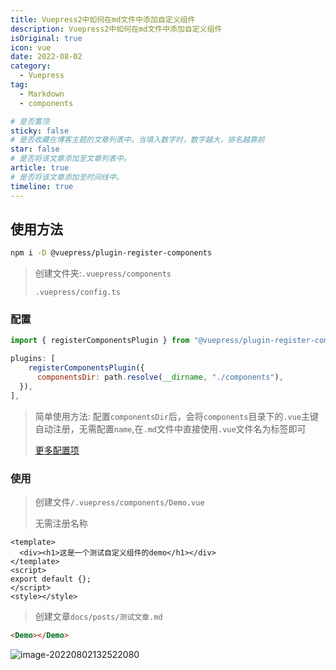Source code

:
 ```yaml
---
title: Vuepress2中如何在md文件中添加自定义组件
description: Vuepress2中如何在md文件中添加自定义组件
isOriginal: true
icon: vue
date: 2022-08-02
category:
  - Vuepress
tag:
  - Markdown
  - components

# 是否置顶
sticky: false
# 是否收藏在博客主题的文章列表中。当填入数字时，数字越大，排名越靠前
star: false
# 是否将该文章添加至文章列表中。
article: true
# 是否将该文章添加至时间线中。
timeline: true
---
```

<CountView></CountView>


<!-- more -->

## 使用方法

```sh
npm i -D @vuepress/plugin-register-components
```

> 创建文件夹:`.vuepress/components`
>
> `.vuepress/config.ts`

### 配置

```js
import { registerComponentsPlugin } from "@vuepress/plugin-register-components";

plugins: [
    registerComponentsPlugin({
      componentsDir: path.resolve(__dirname, "./components"),
  }),
],
```

> 简单使用方法: 配置`componentsDir`后，会将`components`目录下的`.vue`主键自动注册，无需配置`name`,在`.md`文件中直接使用`.vue`文件名为标签即可
>
> [更多配置项](https://v2.vuepress.vuejs.org/zh/reference/plugin/register-components.html)

### 使用

> 创建文件`/.vuepress/components/Demo.vue`
>
> 无需注册名称

```vue
<template>
  <div><h1>这是一个测试自定义组件的demo</h1></div>
</template>
<script>
export default {};
</script>
<style></style>
```

> 创建文章`docs/posts/测试文章.md`

```html
<Demo></Demo>
```

![image-20220802132522080](https://public-1310720021.cos.ap-shanghai.myqcloud.com/headimg/typora-user-images/2022-08-02-13:25:22*image-20220802132522080*c.png)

......

Whenever a line in the listing above includes the word "true", return that line.

isOriginal: true
article: true
timeline: true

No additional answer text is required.